Every night the cooks and wait staff usually stay back for a shift drink, and to talk about what had happened during service that day- whether it be to gossip about a particularly rude and picky customer, or to just sit in silence.  While a part of me always wants to stay and feel a part of the team, the only thing I want to do (and have been doing) is go home.  Maybe one night I will, but not tonight - the only thing I want is to regain my sense of life outside of the restaurant.  I walked in three weeks earlier with such a romantic and idealized idea of working in a restaurant, and now it was slowly starting to fade as started to trundle back home, utterly feeling defeated.  
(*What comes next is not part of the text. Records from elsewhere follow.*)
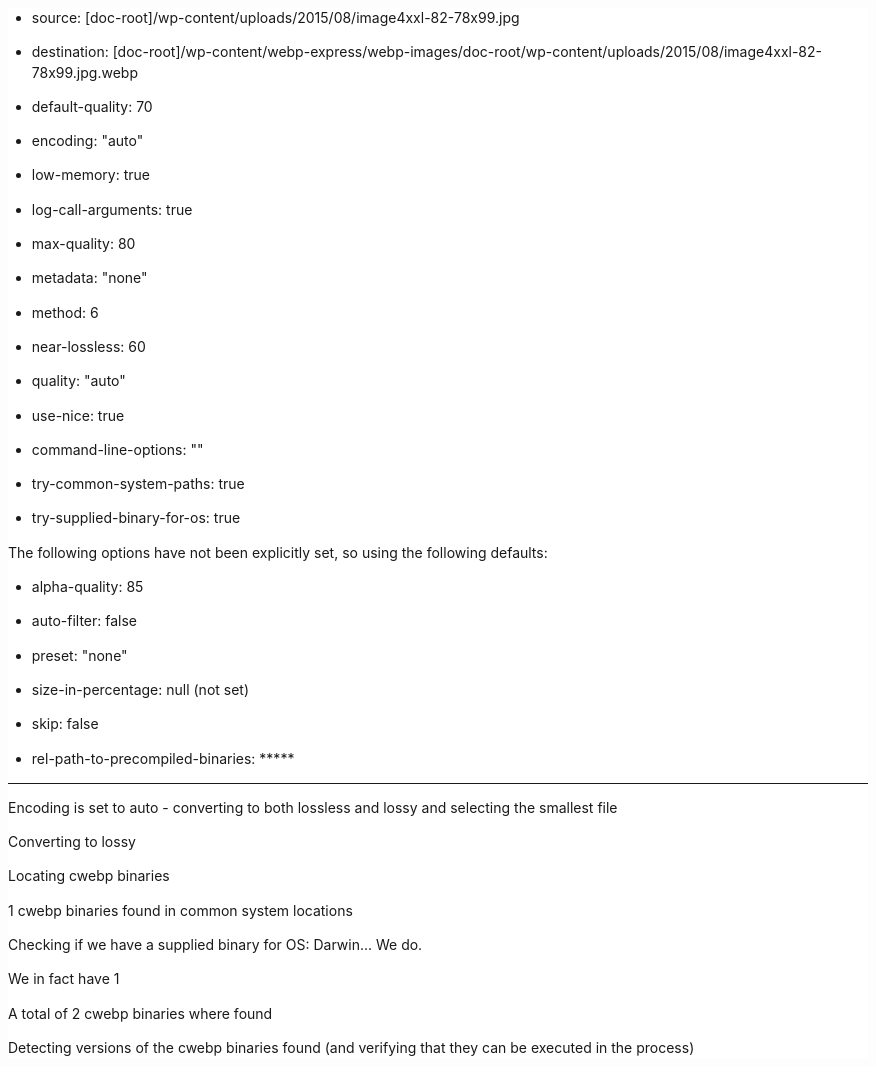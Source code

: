- source: [doc-root]/wp-content/uploads/2015/08/image4xxl-82-78x99.jpg

- destination: [doc-root]/wp-content/webp-express/webp-images/doc-root/wp-content/uploads/2015/08/image4xxl-82-78x99.jpg.webp

- default-quality: 70

- encoding: "auto"

- low-memory: true

- log-call-arguments: true

- max-quality: 80

- metadata: "none"

- method: 6

- near-lossless: 60

- quality: "auto"

- use-nice: true

- command-line-options: ""

- try-common-system-paths: true

- try-supplied-binary-for-os: true


The following options have not been explicitly set, so using the following defaults:

- alpha-quality: 85

- auto-filter: false

- preset: "none"

- size-in-percentage: null (not set)

- skip: false

- rel-path-to-precompiled-binaries: *****

------------


Encoding is set to auto - converting to both lossless and lossy and selecting the smallest file


Converting to lossy

Locating cwebp binaries

1 cwebp binaries found in common system locations

Checking if we have a supplied binary for OS: Darwin... We do.

We in fact have 1

A total of 2 cwebp binaries where found

Detecting versions of the cwebp binaries found (and verifying that they can be executed in the process)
My single most favorite part of the restaurant is not the charcuterie and burrata bar that is the front and center of the dining room, or even the kitchen with its powerful ranges and industrial salamander.  Even the pantry and dessert station, where I call home most nights fails to earn the title of my favorite part of the restaurant.  That title, my happy place when I am at work, instead goes to the restaurant’s  walk in refrigerator.

Like the kitchen, the restaurant’s walk in is dismally small for a place of its size.  I frequently overhear Bigwood and Cody bitching at how small it was in comparison to the other restaurants they’ve worked in, and how disorganized it becomes despite their best efforts to induce some semblance of organization.  Food and boxes are crammed onto the three shelves like tetris blocks, and if you need to access the box of avocados on the top shelf, crammed in the very corner, then you’ll be spending the next 10 minutes finding a way to get access to it, and chances are the two cucumbers you need are always going to be buried in the back, under 2 other boxes.  But it’s small and cozy, just like the favorite fort you would build in the living room as a kid, and more importantly becomes the quiet, isolated reprieve to which I escape.  
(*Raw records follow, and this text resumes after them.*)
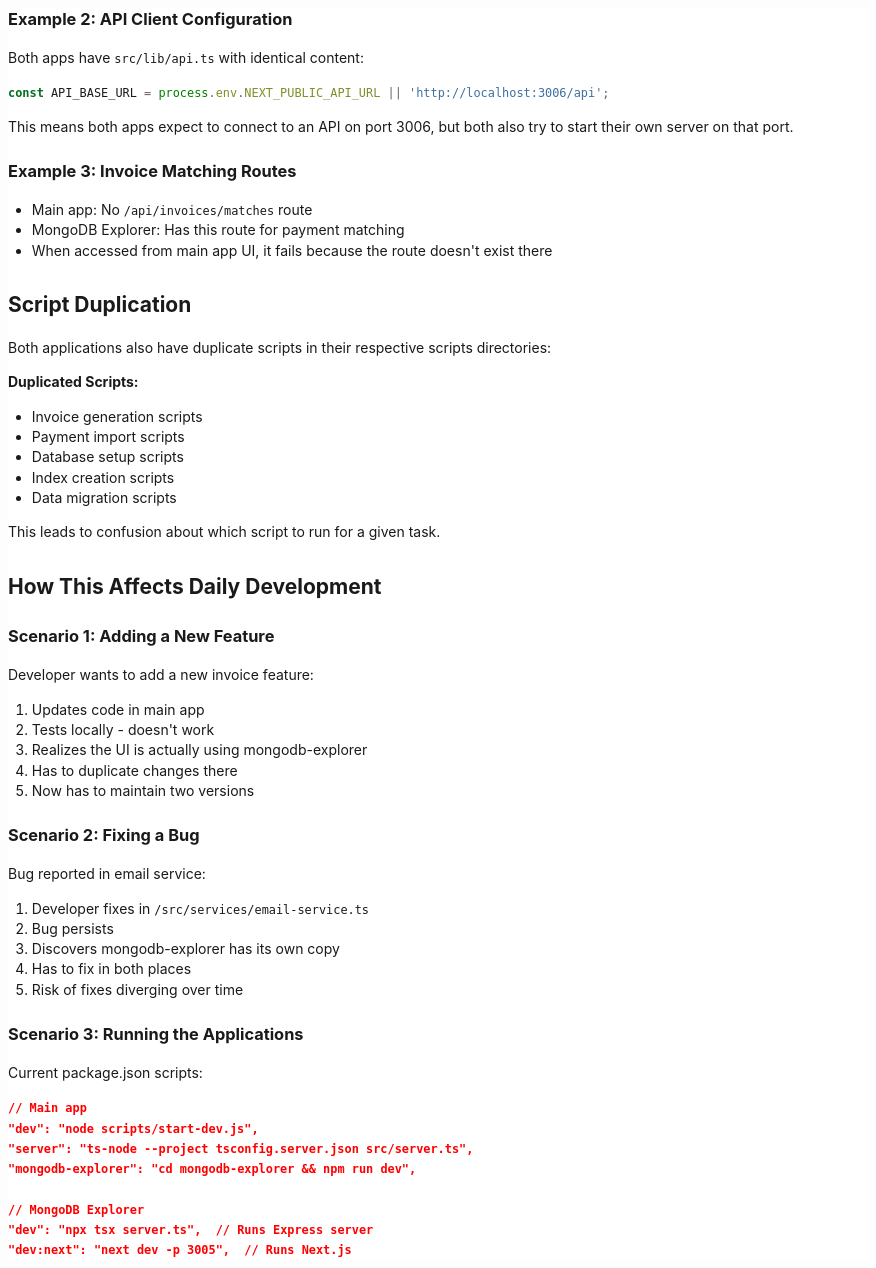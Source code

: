 ### Example 2: API Client Configuration
Both apps have `src/lib/api.ts` with identical content:
```typescript
const API_BASE_URL = process.env.NEXT_PUBLIC_API_URL || 'http://localhost:3006/api';
```

This means both apps expect to connect to an API on port 3006, but both also try to start their own server on that port.

### Example 3: Invoice Matching Routes
- Main app: No `/api/invoices/matches` route
- MongoDB Explorer: Has this route for payment matching
- When accessed from main app UI, it fails because the route doesn't exist there

## Script Duplication

Both applications also have duplicate scripts in their respective scripts directories:

**Duplicated Scripts:**
- Invoice generation scripts
- Payment import scripts
- Database setup scripts
- Index creation scripts
- Data migration scripts

This leads to confusion about which script to run for a given task.

## How This Affects Daily Development

### Scenario 1: Adding a New Feature
Developer wants to add a new invoice feature:
1. Updates code in main app
2. Tests locally - doesn't work
3. Realizes the UI is actually using mongodb-explorer
4. Has to duplicate changes there
5. Now has to maintain two versions

### Scenario 2: Fixing a Bug
Bug reported in email service:
1. Developer fixes in `/src/services/email-service.ts`
2. Bug persists
3. Discovers mongodb-explorer has its own copy
4. Has to fix in both places
5. Risk of fixes diverging over time

### Scenario 3: Running the Applications
Current package.json scripts:
```json
// Main app
"dev": "node scripts/start-dev.js",
"server": "ts-node --project tsconfig.server.json src/server.ts",
"mongodb-explorer": "cd mongodb-explorer && npm run dev",

// MongoDB Explorer
"dev": "npx tsx server.ts",  // Runs Express server
"dev:next": "next dev -p 3005",  // Runs Next.js
```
Pissed off at your manager for making you feel inept?  Go spend some time in the walk in.  Bored out of your mind during a slow weeknight service?  Go kill time in the walk in.  The walk-in, with its cool, 35 degree respite from the hot kitchen is this sacred space and sanctuary where you both literally and emotionally cool off.

There have been times when the pantry station is in the weeds, and I need to run to go frantically grab another bunch of black kale, and in those five seconds the cold air and silence reminds me to breathe amidst the chaos.  But if it’s slow, or if I’ve finished with my prep early before service starts, occasionally I’ll slide the door shut behind me, and be surrounded in complete silence, albeit for the white noise caused by the whirring fans blowing cold air around my sweaty neck for a solid 10 minutes or so.  It’s an odd place to take a break -  there’s no place to sit, unless there happens to be a tall crate of pickled red onions on the floor, but as I’m surrounded by crates of fingerling potatoes, half gallons of heavy cream, and two lamb carcasses hanging from metal hooks that rub against my back that occasionally drip blood on the floor I enjoy this rare moment of solitude to myself.  The walk in is the secret hiding spot to which I would hide from the world, something that I would do quite often in the coming weeks.